Seven photographs of Ennio were printed by Frame from negatives he purchased along with the photos. Every portrait is full body, and in each one the man is ready for pleasure, be it in sun or snow. Is he an object of desire for whomever took the pictures? Is it the handsome friend and his sister who yearn for him? Or is it the artist, who rescued these people from the obscurity of a flea market? Or could it be us? Perhaps it’s all of the above. Included in the installation were hand-written passages in Italian taken from Absalom, Absalom! (1936), William Faulkner’s tale of a sibling love triangle—thus revealing the narrative that Frame projected onto the images.
In the same room as Ennio was a Super 8 film, made by the artist when he was nineteen, capturing his childhood friend Barry. Frame lingers over the soulful-looking and shaggy-headed Barry. It’s difficult to not love Barry a little bit, because Frame’s affection for him is so palpable. The artist, whose best-known photographic work consists of obscured portraits of various acquaintances in intimate states of reflection, was clearly on his way to his mature work.
Photography can run counter to morality, particularly where issues of privacy and ownership are concerned; yet art that violates these boundaries is often the most interesting. By weaving his fantasies into the private lives of these unknown figures, presumably deceased—or inserting himself into the stories of people he wants to be—Frame is not unlike Tom Ripley, Patricia Highsmith’s dangerously charming confidence man.
Queer desire, as it has been represented in art, exists between the polarities of melancholic longing and overfulfillment. One could place Frame alongside Richard Hawkins and Jack Pierson, artists whose work represents a condition in which sexual satisfaction is a warm interior, and they are standing just outside of it, their noses pressed up against the glass.
Curator Massimiliano Gioni’s 2016 exhibition at New York’s New Museum “The Keeper” explored the idea of the artist as collector. Artists such as Henrik Olesen and Hank Willis Thomas, both of whom were in the show, amass and exhibit visual archival material bound up with their own sociopolitical identities. Other artists, similar to Frame, deal with collective memory by exhibiting other people’s family photos: Délio Jasse and Oliver Wasow, who retrieve and sort countless online images, come to mind. A market, along with a certain kind of connoisseurship, has developed for the anonymous photo.
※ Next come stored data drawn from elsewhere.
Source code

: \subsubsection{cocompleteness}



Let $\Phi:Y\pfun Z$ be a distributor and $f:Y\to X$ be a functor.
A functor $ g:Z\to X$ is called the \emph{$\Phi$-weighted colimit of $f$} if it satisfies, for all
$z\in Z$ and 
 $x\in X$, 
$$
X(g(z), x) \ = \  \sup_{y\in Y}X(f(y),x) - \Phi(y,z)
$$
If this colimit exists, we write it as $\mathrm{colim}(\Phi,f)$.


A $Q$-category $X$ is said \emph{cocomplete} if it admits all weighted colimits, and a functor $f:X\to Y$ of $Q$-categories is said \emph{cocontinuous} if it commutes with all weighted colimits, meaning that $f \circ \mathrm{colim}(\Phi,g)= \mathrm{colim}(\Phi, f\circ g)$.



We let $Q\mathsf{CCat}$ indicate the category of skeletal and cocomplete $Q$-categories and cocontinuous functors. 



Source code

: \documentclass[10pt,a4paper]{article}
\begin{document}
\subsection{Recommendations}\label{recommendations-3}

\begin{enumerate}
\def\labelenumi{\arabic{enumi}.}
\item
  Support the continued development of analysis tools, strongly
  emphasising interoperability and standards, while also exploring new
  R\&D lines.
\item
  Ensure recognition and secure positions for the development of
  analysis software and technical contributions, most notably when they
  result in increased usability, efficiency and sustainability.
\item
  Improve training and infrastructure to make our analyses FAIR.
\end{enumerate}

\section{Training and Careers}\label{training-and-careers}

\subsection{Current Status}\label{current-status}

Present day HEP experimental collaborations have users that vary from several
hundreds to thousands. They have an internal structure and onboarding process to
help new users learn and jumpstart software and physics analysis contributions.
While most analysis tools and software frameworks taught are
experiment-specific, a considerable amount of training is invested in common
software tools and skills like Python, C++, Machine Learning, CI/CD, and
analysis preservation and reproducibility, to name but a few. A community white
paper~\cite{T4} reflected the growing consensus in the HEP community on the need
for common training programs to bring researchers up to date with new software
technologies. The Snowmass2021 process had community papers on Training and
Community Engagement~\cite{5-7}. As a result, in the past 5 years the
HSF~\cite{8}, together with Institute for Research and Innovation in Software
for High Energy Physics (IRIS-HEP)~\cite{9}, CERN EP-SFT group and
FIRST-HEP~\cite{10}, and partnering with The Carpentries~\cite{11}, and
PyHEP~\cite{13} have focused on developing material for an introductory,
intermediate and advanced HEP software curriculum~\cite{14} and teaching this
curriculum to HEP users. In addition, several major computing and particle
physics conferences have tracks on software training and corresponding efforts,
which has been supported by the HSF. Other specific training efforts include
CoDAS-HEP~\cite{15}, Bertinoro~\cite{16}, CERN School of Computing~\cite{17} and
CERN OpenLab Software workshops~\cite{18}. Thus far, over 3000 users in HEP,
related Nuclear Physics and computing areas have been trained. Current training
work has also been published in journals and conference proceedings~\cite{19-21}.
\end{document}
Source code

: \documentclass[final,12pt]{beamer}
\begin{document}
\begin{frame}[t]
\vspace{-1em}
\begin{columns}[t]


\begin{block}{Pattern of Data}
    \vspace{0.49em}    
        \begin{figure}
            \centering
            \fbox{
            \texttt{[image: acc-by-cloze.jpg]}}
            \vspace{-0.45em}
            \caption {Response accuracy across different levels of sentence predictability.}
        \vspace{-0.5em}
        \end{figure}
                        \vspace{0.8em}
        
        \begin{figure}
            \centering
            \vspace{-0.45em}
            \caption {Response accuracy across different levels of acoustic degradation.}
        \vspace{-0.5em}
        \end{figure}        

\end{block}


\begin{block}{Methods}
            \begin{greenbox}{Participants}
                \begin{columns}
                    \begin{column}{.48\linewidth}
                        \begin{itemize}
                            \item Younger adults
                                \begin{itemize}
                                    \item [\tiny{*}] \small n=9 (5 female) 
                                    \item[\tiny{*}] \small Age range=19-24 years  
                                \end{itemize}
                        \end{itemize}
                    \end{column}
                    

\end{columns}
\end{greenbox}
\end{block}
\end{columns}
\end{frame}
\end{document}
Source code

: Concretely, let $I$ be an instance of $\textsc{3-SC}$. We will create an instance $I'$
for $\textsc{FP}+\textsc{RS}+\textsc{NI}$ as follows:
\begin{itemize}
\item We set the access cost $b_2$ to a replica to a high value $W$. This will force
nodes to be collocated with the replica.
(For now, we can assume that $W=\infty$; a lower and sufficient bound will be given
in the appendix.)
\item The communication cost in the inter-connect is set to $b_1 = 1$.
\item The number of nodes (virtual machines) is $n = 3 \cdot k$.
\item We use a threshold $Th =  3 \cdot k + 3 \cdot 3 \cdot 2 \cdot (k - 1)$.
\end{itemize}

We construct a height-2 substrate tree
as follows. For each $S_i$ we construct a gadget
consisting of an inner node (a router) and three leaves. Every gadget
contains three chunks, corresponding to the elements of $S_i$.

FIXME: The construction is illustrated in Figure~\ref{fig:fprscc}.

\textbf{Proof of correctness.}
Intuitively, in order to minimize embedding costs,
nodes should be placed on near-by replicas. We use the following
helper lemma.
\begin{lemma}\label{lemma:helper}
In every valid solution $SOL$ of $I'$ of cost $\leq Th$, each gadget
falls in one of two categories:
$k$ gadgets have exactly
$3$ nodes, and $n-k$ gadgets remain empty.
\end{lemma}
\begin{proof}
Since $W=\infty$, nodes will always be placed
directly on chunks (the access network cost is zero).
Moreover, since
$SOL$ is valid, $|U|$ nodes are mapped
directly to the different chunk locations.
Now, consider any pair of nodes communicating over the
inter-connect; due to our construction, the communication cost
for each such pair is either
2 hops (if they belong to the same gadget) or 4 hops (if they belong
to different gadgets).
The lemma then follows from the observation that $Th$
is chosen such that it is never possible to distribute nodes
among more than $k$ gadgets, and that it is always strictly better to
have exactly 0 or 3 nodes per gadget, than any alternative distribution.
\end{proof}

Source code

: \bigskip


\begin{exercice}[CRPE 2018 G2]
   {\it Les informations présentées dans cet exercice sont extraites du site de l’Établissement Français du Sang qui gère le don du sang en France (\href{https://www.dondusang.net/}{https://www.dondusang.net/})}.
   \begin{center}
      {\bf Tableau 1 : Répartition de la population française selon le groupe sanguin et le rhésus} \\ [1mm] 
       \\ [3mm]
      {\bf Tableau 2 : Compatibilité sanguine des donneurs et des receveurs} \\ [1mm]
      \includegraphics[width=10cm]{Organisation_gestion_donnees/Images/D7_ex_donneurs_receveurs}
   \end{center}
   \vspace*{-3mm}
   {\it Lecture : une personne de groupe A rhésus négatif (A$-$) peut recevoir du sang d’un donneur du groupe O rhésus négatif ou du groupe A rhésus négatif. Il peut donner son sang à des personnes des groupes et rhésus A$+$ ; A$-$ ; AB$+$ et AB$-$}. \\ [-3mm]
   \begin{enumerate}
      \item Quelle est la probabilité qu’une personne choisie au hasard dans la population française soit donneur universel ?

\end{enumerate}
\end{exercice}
What makes this more sentimental order of appropriation relevant is how it positions itself in relation to the massive collective memory that is the internet, and it doesn’t matter if the image is rooted in a lived moment or not. The impulses to present the image as analogue or digital are beside the point, especially in relation to the broader idea that our memories have never really been entirely our own.